┌──

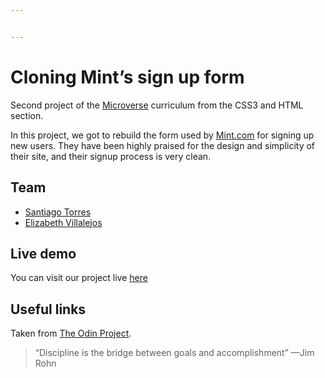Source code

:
 ```yaml
---


---
```


<h1 id="cloning-mints-sign-up-form">Cloning Mint’s sign up form</h1>
<p>Second project of the <a href="https://www.microverse.org/">Microverse</a> curriculum from the CSS3 and HTML section.</p>
<p>In this project, we got to rebuild the form used by <a href="http://www.mint.com/">Mint.com</a> for signing up new users. They have been highly praised for the design and simplicity of their site, and their signup process is very clean.</p>
<h2 id="team">Team</h2>
<ul>
<li><a href="https://github.com/stiakov">Santiago Torres</a></li>
<li><a href="https://github.com/misselliev/">Elizabeth Villalejos</a></li>
</ul>
<h2 id="live-demo">Live demo</h2>
<p>You can visit our project live <a href="https://raw.githack.com/misselliev/mintClone-microverse/dev/index.html">here</a></p>
<h2 id="useful-links">Useful links</h2>
<p>Taken from <a href="https://www.theodinproject.com/courses/html5-and-css3/lessons/html-forms">The  Odin  Project</a>.</p>
<blockquote>
<p>“Discipline is the bridge between goals and accomplishment” —Jim Rohn</p>
</blockquote>

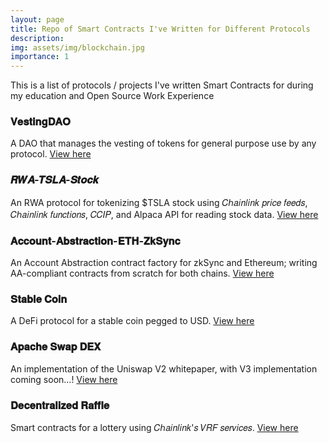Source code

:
 ```yaml
---
layout: page
title: Repo of Smart Contracts I've Written for Different Protocols
description:
img: assets/img/blockchain.jpg
importance: 1
---
```


This is a list of protocols / projects I've written Smart Contracts for during my education and Open Source Work Experience

### 𝐕𝐞𝐬𝐭𝐢𝐧𝐠𝐃𝐀𝐎

A DAO that manages the vesting of tokens for general purpose use by any protocol. [View here](https://lnkd.in/dHpGCUz9)

### 𝑹𝑾𝑨-𝑻𝑺𝑳𝑨-𝑺𝒕𝒐𝒄𝒌

An RWA protocol for tokenizing $TSLA stock using 𝐶ℎ𝑎𝑖𝑛𝑙𝑖𝑛𝑘 𝑝𝑟𝑖𝑐𝑒 𝑓𝑒𝑒𝑑𝑠, 𝐶ℎ𝑎𝑖𝑛𝑙𝑖𝑛𝑘 𝑓𝑢𝑛𝑐𝑡𝑖𝑜𝑛𝑠, 𝐶𝐶𝐼𝑃, and Alpaca API for reading stock data. [View here](https://lnkd.in/d37BJEBq)

### 𝐀𝐜𝐜𝐨𝐮𝐧𝐭-𝐀𝐛𝐬𝐭𝐫𝐚𝐜𝐭𝐢𝐨𝐧-𝐄𝐓𝐇-𝐙𝐤𝐒𝐲𝐧𝐜

An Account Abstraction contract factory for zkSync and Ethereum; writing AA-compliant contracts from scratch for both chains. [View here](https://lnkd.in/df6q9BDX)

### 𝐒𝐭𝐚𝐛𝐥𝐞 𝐂𝐨𝐢𝐧

A DeFi protocol for a stable coin pegged to USD. [View here](https://lnkd.in/dAWmhen6)

### 𝐀𝐩𝐚𝐜𝐡𝐞 𝐒𝐰𝐚𝐩 𝐃𝐄𝐗

An implementation of the Uniswap V2 whitepaper, with V3 implementation coming soon...! [View here](https://lnkd.in/d2jZJtUK)

### 𝐃𝐞𝐜𝐞𝐧𝐭𝐫𝐚𝐥𝐢𝐳𝐞𝐝 𝐑𝐚𝐟𝐟𝐥𝐞

Smart contracts for a lottery using 𝐶ℎ𝑎𝑖𝑛𝑙𝑖𝑛𝑘'𝑠 𝑉𝑅𝐹 𝑠𝑒𝑟𝑣𝑖𝑐𝑒𝑠. [View here](https://lnkd.in/d6aYWeNS)
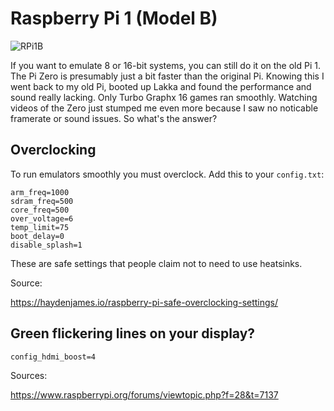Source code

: # Raspberry Pi 1 (Model B)

![RPi1B](https://res.cloudinary.com/dyxk2h3df/image/upload/v1493486021/Raspberry-Pi-3-top-down-web_bkachm.jpg)

If you want to emulate 8 or 16-bit systems, you can still do it on the old Pi 1. The Pi Zero is presumably just a bit faster than the original Pi. Knowing this I went back to my old Pi, booted up Lakka and found the performance and sound really lacking. Only Turbo Graphx 16 games ran smoothly. Watching videos of the Zero just stumped me even more because I saw no noticable framerate or sound issues. So what's the answer?

## Overclocking

To run emulators smoothly you must overclock. Add this to your `config.txt`:

```
arm_freq=1000
sdram_freq=500
core_freq=500
over_voltage=6
temp_limit=75
boot_delay=0
disable_splash=1
```

These are safe settings that people claim not to need to use heatsinks.

Source:

https://haydenjames.io/raspberry-pi-safe-overclocking-settings/


## Green flickering lines on your display?

```
config_hdmi_boost=4
```

Sources:

https://www.raspberrypi.org/forums/viewtopic.php?f=28&t=7137
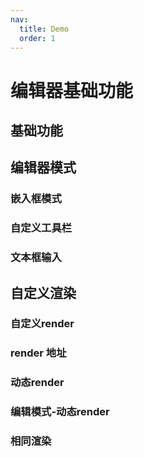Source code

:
 ```yaml
---
nav:
  title: Demo
  order: 1
---
```


# 编辑器基础功能

## 基础功能

<code src="../demos/preview.tsx" background="var(--main-bg-color)" iframe=540></code>

<code src="../demos/readonly.tsx" background="var(--main-bg-color)" iframe=540></code>

<code src="../demos/comment-highlight-demo.tsx" background="var(--main-bg-color)" iframe=540></code>

<code src="../demos/empty.tsx" background="var(--main-bg-color)" iframe=540 ></code>

<code src="../demos/pure.tsx" background="var(--main-bg-color)" iframe=540></code>

## 编辑器模式

### 嵌入框模式

<code src="../demos/min.tsx" background="var(--main-bg-color)" iframe=540></code>

### 自定义工具栏

<code src="../demos/minPreview.tsx" background="var(--main-bg-color)" iframe=540></code>

### 文本框输入

<code src="../demos/markdownInputField.tsx"  background="var(--main-bg-color)" iframe=540 ></code>

## 自定义渲染

### 自定义render

<code src="../demos/render.tsx" background="var(--main-bg-color)" iframe=540></code>

### render 地址

<code src="../demos/min-render.tsx" background="var(--main-bg-color)" iframe=540></code>

### 动态render

<code src="../demos/rerender.tsx" background="var(--main-bg-color)" iframe=540></code>

### 编辑模式-动态render

<code src="../demos/rerender-edit.tsx" background="var(--main-bg-color)" iframe=540></code>

### 相同渲染

<code src="../demos/same-render.tsx" background="var(--main-bg-color)" iframe=540></code>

└──

WHAT TO PRODUCE –
The images in the entries above should be left out; please reproduce exactly the lines from the first through the one containing "### 𝑹𝑾𝑨-𝑻𝑺𝑳𝑨-𝑺𝒕𝒐𝒄𝒌".

RESPONSE TO THIS EXERCISE –
Source code

:
 ```yaml
---


---
```


<h1 id="cloning-mints-sign-up-form">Cloning Mint’s sign up form</h1>
<p>Second project of the <a href="https://www.microverse.org/">Microverse</a> curriculum from the CSS3 and HTML section.</p>
<p>In this project, we got to rebuild the form used by <a href="http://www.mint.com/">Mint.com</a> for signing up new users. They have been highly praised for the design and simplicity of their site, and their signup process is very clean.</p>
<h2 id="team">Team</h2>
<ul>
<li><a href="https://github.com/stiakov">Santiago Torres</a></li>
<li><a href="https://github.com/misselliev/">Elizabeth Villalejos</a></li>
</ul>
<h2 id="live-demo">Live demo</h2>
<p>You can visit our project live <a href="https://raw.githack.com/misselliev/mintClone-microverse/dev/index.html">here</a></p>
<h2 id="useful-links">Useful links</h2>
<p>Taken from <a href="https://www.theodinproject.com/courses/html5-and-css3/lessons/html-forms">The  Odin  Project</a>.</p>
<blockquote>
<p>“Discipline is the bridge between goals and accomplishment” —Jim Rohn</p>
</blockquote>

Source code

:
 ```yaml
---
layout: page
title: Repo of Smart Contracts I've Written for Different Protocols
description:
img: assets/img/blockchain.jpg
importance: 1
---
```


This is a list of protocols / projects I've written Smart Contracts for during my education and Open Source Work Experience

### 𝐕𝐞𝐬𝐭𝐢𝐧𝐠𝐃𝐀𝐎

A DAO that manages the vesting of tokens for general purpose use by any protocol. [View here](https://lnkd.in/dHpGCUz9)

### 𝑹𝑾𝑨-𝑻𝑺𝑳𝑨-𝑺𝒕𝒐𝒄𝒌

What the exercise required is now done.